Sélim Sayegh inaugure des centres sociaux au Kesrouan et à Batroun

Non classé

14/02/2011

Le ministre Sélim Sayegh inaugurant le centre social à Ijdabra, dans le caza de Batroun. Photo Dalati et Nohra

Le ministre Sélim Sayegh inaugurant le centre social à Ijdabra, dans le caza de Batroun. Photo Dalati et Nohra

Le ministre des Affaires sociales, Sélim Sayegh, a inauguré durant le week-end écoulé trois centres sociaux relevant du ministère des A.S. dans la localité de Hayyata (caza du Kesrouan), ainsi qu’à Kfour el-Arabi et Ijdabra, dans le caza de Batroun.

La cérémonie à Hayyata a eu lieu en présence, notamment, de l’ancien député Mansour Ghanem el-Bone, du caïmacam du Kesrouan, Joseph Mansour, du chef du régional Kataëb du Kesrouan, Sami Khoueiry, du directeur de l’hôpital de Bouar, Charbel Azar, et de nombreux notables de la région. Au terme de l’inauguration du centre social, le ministre Sayegh et les personnalités présentes ont assisté à la messe à l’église Saint-Maron de la localité.

Dans une allocution de circonstance, le ministre Sayegh a souligné que l’ouverture du centre social dans la localité est le fruit d’un engagement qu’il avait pris il y a quelques mois lorsque des jeunes du village lui avaient rendu visite afin de lui demander de mettre à exécution un projet à caractère social dans la localité.

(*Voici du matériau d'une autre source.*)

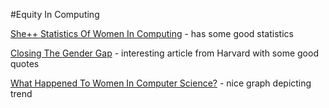 #Equity In Computing

[She++  Statistics Of Women In Computing](http://sheplusplus.stanford.edu/sheStatistics.pdf) - has some good statistics

[Closing The Gender Gap](http://news.harvard.edu/gazette/story/2014/02/closing-the-gender-gap-in-computer-science/) - interesting article from Harvard with some good quotes

[What Happened To Women In Computer Science?](http://www.npr.org/blogs/money/2014/10/21/357629765/when-women-stopped-coding) - nice graph depicting trend



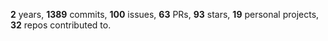 **2** years, **1389** commits, **100** issues, **63** PRs, **93** stars, **19** personal projects, **32** repos contributed to.
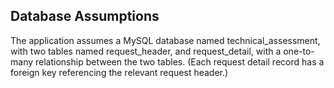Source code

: Database Assumptions
--------------------
The application assumes a MySQL database named technical_assessment, with two tables named request_header, and request_detail, 
with a one-to-many relationship between the two tables.  (Each request detail record has a foreign key referencing the relevant
request header.)
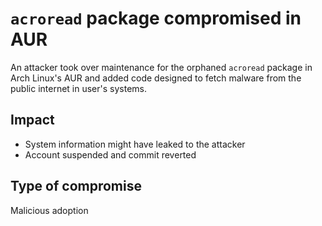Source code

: <!-- cSpell:ignore acroread -->
# `acroread` package compromised in AUR

An attacker took over maintenance for the orphaned `acroread` package in Arch
Linux's AUR and added code designed to fetch malware from the public internet in
user's systems.

## Impact

* System information might have leaked to the attacker
* Account suspended and commit reverted

## Type of compromise

Malicious adoption
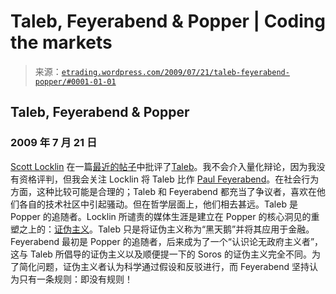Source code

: <!--yml

category: 未分类

date: 2024-05-12 19:39:22

-->

# Taleb, Feyerabend & Popper | Coding the markets

> 来源：[`etrading.wordpress.com/2009/07/21/taleb-feyerabend-popper/#0001-01-01`](https://etrading.wordpress.com/2009/07/21/taleb-feyerabend-popper/#0001-01-01)

## Taleb, Feyerabend & Popper

### 2009 年 7 月 21 日

[Scott Locklin](http://scottlocklin.wordpress.com) 在一篇[最近的帖子](http://scottlocklin.wordpress.com/2009/07/17/nassim-taleb-clown-of-quantitative-finance/)中批评了[Taleb](http://www.fooledbyrandomness.com/)。我不会介入量化辩论，因为我没有资格评判，但我会关注 Locklin 将 Taleb 比作 [Paul Feyerabend](http://en.wikipedia.org/wiki/Paul_Feyerabend)。在社会行为方面，这种比较可能是合理的；Taleb 和 Feyerabend 都充当了争议者，喜欢在他们各自的技术社区中引起骚动。但在哲学层面上，他们相去甚远。Taleb 是 Popper 的追随者。Locklin 所谴责的媒体生涯是建立在 Popper 的核心洞见的重塑之上的：[证伪主义](http://en.wikipedia.org/wiki/Falsifiability)。Taleb 只是将证伪主义称为“黑天鹅”并将其应用于金融。Feyerabend 最初是 Popper 的追随者，后来成为了一个“认识论无政府主义者”，这与 Taleb 所倡导的证伪主义以及顺便提一下的 Soros 的证伪主义完全不同。为了简化问题，证伪主义者认为科学通过假设和反驳进行，而 Feyerabend 坚持认为只有一条规则：即没有规则！

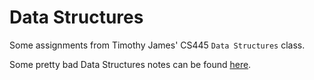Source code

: # Data Structures
Some assignments from Timothy James' CS445 `Data Structures` class.

Some pretty bad Data Structures notes can be found [here](https://github.com/varughese/cs445-notes).
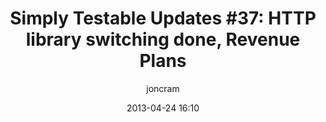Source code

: ---
title: "Simply Testable Updates #37: HTTP library switching done, Revenue Plans"
date: 2013-04-24 16:10
author: joncram
newsletter_meta:
    issue_number: 37th
    url: https://us5.campaign-archive1.com/?u=ac75e33d993d2b502e333ddd0&amp;id=9425573fb8
    closing_sentence: Expect the next newsletter in a week from now on May 1.
    highlights:
        - HTTP client library changes complete (phew!)
        - Revenue plans afoot
---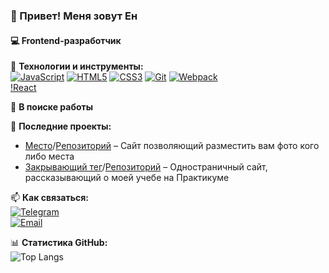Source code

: ### 👋 Привет! Меня зовут Ен  
#### 💻 Frontend-разработчик  

🚀 **Технологии и инструменты:**  
[![JavaScript](https://img.shields.io/badge/-JavaScript-F7DF1E?logo=javascript&logoColor=black)]()
[![HTML5](https://img.shields.io/badge/-HTML5-E34F26?logo=html5&logoColor=white)]()
[![CSS3](https://img.shields.io/badge/-CSS3-1572B6?logo=css3&logoColor=white)]()
[![Git](https://img.shields.io/badge/-Git-F05032?logo=git&logoColor=white)]()
[![Webpack](https://img.shields.io/badge/-Webpack-8DD6F9?logo=webpack&logoColor=black)]()  
[!React]()

📌 **В поиске работы**

🔨 **Последние проекты:**  
- [Место](https://empty032.github.io/mesto-project-ff/)/[Репозиторий](https://github.com/EMPTY032/mesto-project-ff) – Сайт позволяющий разместить вам фото кого либо места
- [Закрывающий тег](https://empty032.github.io/zakrivayuschiy-teg-f/)/[Репозиторий](https://github.com/empty032/zakrivayuschiy-teg-f) – Одностраничный сайт, рассказывающий о моей учебе на Практикуме

📫 **Как связаться:**  
[![Telegram](https://img.shields.io/badge/-Telegram-26A5E4?logo=telegram&logoColor=white)](https://t.me/@empty01234)  
[![Email](https://img.shields.io/badge/-Email-D14836?logo=gmail&logoColor=white)](komiksmr66@mail.ru)  

📊 **Статистика GitHub:**  
![Top Langs](https://github-readme-stats.vercel.app/api/top-langs/?username=EMPTY032&layout=compact)  
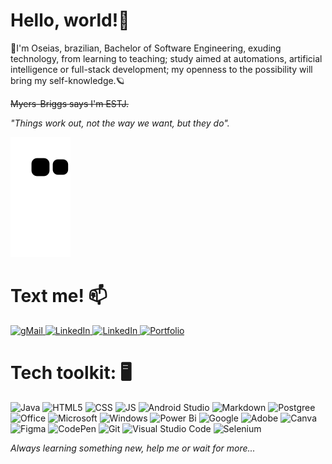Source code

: # Hello, world!🚀
💫I'm Oseias, brazilian, Bachelor of Software Engineering, exuding technology, from learning to teaching; study aimed at automations, artificial intelligence or full-stack development; my openness to the possibility will bring my self-knowledge.🪐

~~Myers-Briggs says I'm ESTJ.~~

*"Things work out, not the way we want, but they do".*

![snake](https://github.com/OseiasYc/OseiasYC/blob/output/github-contribution-grid-snake.svg)

# Text me! 📫

[![gMail](https://img.shields.io/badge/Gmail-D14836?style=for-the-badge&logo=gmail&logoColor=white) ](mailto:OseiasYC@gmail.com)[![LinkedIn](https://img.shields.io/badge/LinkedIn-0077B5?style=for-the-badge&logo=linkedin&logoColor=white) ](https://www.linkedin.com/in/OseiasYC)[![LinkedIn](https://img.shields.io/badge/Facebook-1877F2?style=for-the-badge&logo=facebook&logoColor=white) ](https://www.facebook.com/OseiasYC) [![Portfolio](https://img.shields.io/badge/Portfolio-%23000000.svg?style=for-the-badge&logo=firefox&logoColor=#FF7139)](https://OseiasYC.github.io/)


# Tech toolkit: 🖥️

![Java](https://img.shields.io/badge/Java-ED8B00?style=for-the-badge&logo=java&logoColor=white) ![HTML5](https://img.shields.io/badge/HTML-239120?style=for-the-badge&logo=html5&logoColor=white) ![CSS](https://img.shields.io/badge/CSS-239120?&style=for-the-badge&logo=css3&logoColor=white) ![JS](https://img.shields.io/badge/JavaScript-323330?style=for-the-badge&logo=javascript&logoColor=F7DF1E) ![Android Studio](https://img.shields.io/badge/Android%20Studio-3DDC84.svg?style=for-the-badge&logo=android-studio&logoColor=white) ![Markdown](https://img.shields.io/badge/Markdown-000000?style=for-the-badge&logo=markdown&logoColor=white) ![Postgree](https://img.shields.io/badge/PostgreSQL-316192?style=for-the-badge&logo=postgresql&logoColor=white) ![Office](https://img.shields.io/badge/Microsoft_Office-D83B01?style=for-the-badge&logo=microsoft-office&logoColor=white) ![Microsoft](https://img.shields.io/badge/Microsoft-666666?style=for-the-badge&logo=microsoft&logoColor=white)  ![Windows](https://img.shields.io/badge/Windows-017AD7?style=for-the-badge&logo=windows&logoColor=white)
![Power Bi](https://img.shields.io/badge/power_bi-F2C811?style=for-the-badge&logo=powerbi&logoColor=black) ![Google](https://img.shields.io/badge/google-4285F4?style=for-the-badge&logo=google&logoColor=white) ![Adobe](https://img.shields.io/badge/adobe-%23FF0000.svg?style=for-the-badge&logo=adobe&logoColor=white) ![Canva](https://img.shields.io/badge/Canva-%2300C4CC.svg?style=for-the-badge&logo=Canva&logoColor=white) ![Figma](https://img.shields.io/badge/figma-%23F24E1E.svg?style=for-the-badge&logo=figma&logoColor=white) ![CodePen](https://img.shields.io/badge/Codepen-000000?style=for-the-badge&logo=codepen&logoColor=white) ![Git](https://img.shields.io/badge/git-%23F05033.svg?style=for-the-badge&logo=git&logoColor=white)  ![Visual Studio Code](https://img.shields.io/badge/Visual%20Studio%20Code-0078d7.svg?style=for-the-badge&logo=visual-studio-code&logoColor=white) ![Selenium](https://img.shields.io/badge/-selenium-%43B02A?style=for-the-badge&logo=selenium&logoColor=white)  

*Always learning something new, help me or wait for more...*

Autre étape des activités du ministre Sayegh durant le week-end : le village de Ijdabra, dans le Batroun, où il a été accueilli, en vue de l’inauguration du centre social relevant du ministère, par les députés Antoine Zahra et Samer Saadé, ainsi que par Antoine Harb, représentant le ministre sortant du Travail et député de Batroun, Boutros Harb, le chef du régional Kataëb du Batroun, Joseph Challita, et de nombreux notables de la région. Le ministre s’est ensuite rendu à Kfour el-Arabi pour l‘inauguration du centre social.

Abordant dans son discours prononcé à cette occasion la conjoncture politique dans le pays, le ministre Sayegh a déploré les dissensions actuelles, soulignant qu’elles revêtent « souvent un caractère clanique ou parfois confessionnel, ce qui est regrettable car elles sortent le débat du cadre des principes ». Et d’ajouter : « Ils nous demandent aujourd’hui d’oublier la justice et la vérité. Ils nous demandent d’effacer notre mémoire. Ils nous demandent de cohabiter sans qu’il y ait rencontre véritable qui ne peut se réaliser que sur base de la justice et de la vérité. »

Et M. Sayegh de conclure en déplorant que « ceux qui prétendent vouloir lutter contre la corruption ne font en réalité qu’assurer une couverture à la véritable corruption ».